EXERCISE PROMPT: Exactly as written, please set down all of the entries again, with no pictures.

Saved data entries:
"""

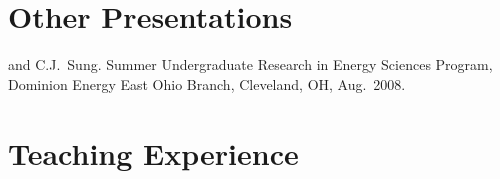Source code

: \section{{\sectionfont Other Presentations}}

\begin{bibmune}
\item {} and C.J.\ Sung. 
        Summer Undergraduate Research in Energy Sciences Program,
        Dominion Energy East Ohio Branch, Cleveland, OH, Aug.\ 2008.
\end{bibmune}

\vspace{0.1in}

\section{{\sectionfont Teaching Experience}}


\vspace{0.25\baselineskip}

"""

YOUR SOLUTION:
Source code

: \section{{\sectionfont Other Presentations}}

\begin{bibmune}
\item {} and C.J.\ Sung. 
        Summer Undergraduate Research in Energy Sciences Program,
        Dominion Energy East Ohio Branch, Cleveland, OH, Aug.\ 2008.
\end{bibmune}

\vspace{0.1in}

\section{{\sectionfont Teaching Experience}}


\vspace{0.25\baselineskip}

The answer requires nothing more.